The first Awakening Retreat, a weekend-long retreat entirely run by Catholic students, was at McNeese State University in Lake Charles, La. Now students from universities around the country participate in over 30 Awakening Retreats annually.
Here at the University of Dallas, senior theology major Lauren Bacak and senior politics and history major Jason Britsch will be directing the retreat.
Britsch and Bacak desire to lead others in the faith. Their love for time with community and the Lord prompted them to be Awakening co-directors. In leading Awakening, Britsch hopes to grow in the experience of forming others and teaching. Next year he will begin teaching at his alma mater, Jesuit High School of New Orleans.
“At my high school they take it seriously so the teacher is not just the educator, but there’s a moral formation that goes with it,” Britsch said. “There’s a desire to form other people and educate them in more than just the text book.”
Bacak brings a vibrant personality, a love for community, knowledge from her theology major and experience from the six previous Awakening events she has attended to be an excellent leader.
“It really wouldn’t be possible without the team underneath us who we delegate everything to,” Bacak said. “It’s really a team effort. We just get the fancy name.”
A retreat can revitalize your relationship with Christ through spending transformative time away in prayer and contemplation. The community of friendship that is uniquely blended into the Awakening weekend enhances spiritual growth.

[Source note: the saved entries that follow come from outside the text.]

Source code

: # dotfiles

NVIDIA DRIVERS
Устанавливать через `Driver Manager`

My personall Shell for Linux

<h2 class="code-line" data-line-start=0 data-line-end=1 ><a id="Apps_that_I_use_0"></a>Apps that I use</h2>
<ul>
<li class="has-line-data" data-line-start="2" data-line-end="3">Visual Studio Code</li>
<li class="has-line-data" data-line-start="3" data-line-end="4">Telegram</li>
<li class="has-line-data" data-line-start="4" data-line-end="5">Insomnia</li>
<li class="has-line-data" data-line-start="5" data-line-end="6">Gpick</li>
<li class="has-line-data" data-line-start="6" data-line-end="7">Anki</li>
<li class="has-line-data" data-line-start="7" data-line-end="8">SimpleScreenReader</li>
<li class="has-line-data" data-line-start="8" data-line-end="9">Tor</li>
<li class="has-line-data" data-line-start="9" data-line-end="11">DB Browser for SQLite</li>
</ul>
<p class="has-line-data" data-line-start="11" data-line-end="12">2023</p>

“All of the small group leaders and co-directors helping both before and after are all students, so you get that community, and it’s a fun community to see grow,” Britsch said.
The retreat is three days long and is located at the beautiful Hoblitzelle Camp and Conference Center in Midlothian, Texas.
Awakening involves small group reflections, prayer, Mass and sacraments, talks and activities; however, some activities, which Awakeners cannot discuss, keep the Awakening Retreat veiled in mystery.
“They are well kept secrets mainly because they make for great surprises,” Britsch said. “Generally they are the best parts of Awakening, so it’s a shame we can’t advertise them, but it’s for a good reason. The secrets are super well-guarded.”
The excitement of an Awakening retreat is a bonus, but the opportunity to get away from campus and spend time in prayerful — and fun — dedication to the Lord cannot be surpassed, especially when led by the dynamic Bacak and Britsch duo.
“The real defining characteristic of Awakening is the emphasis it puts on the community, and you praise the Lord while enjoying each other,” Bacak said. “You feel supportive and it’s beautiful.”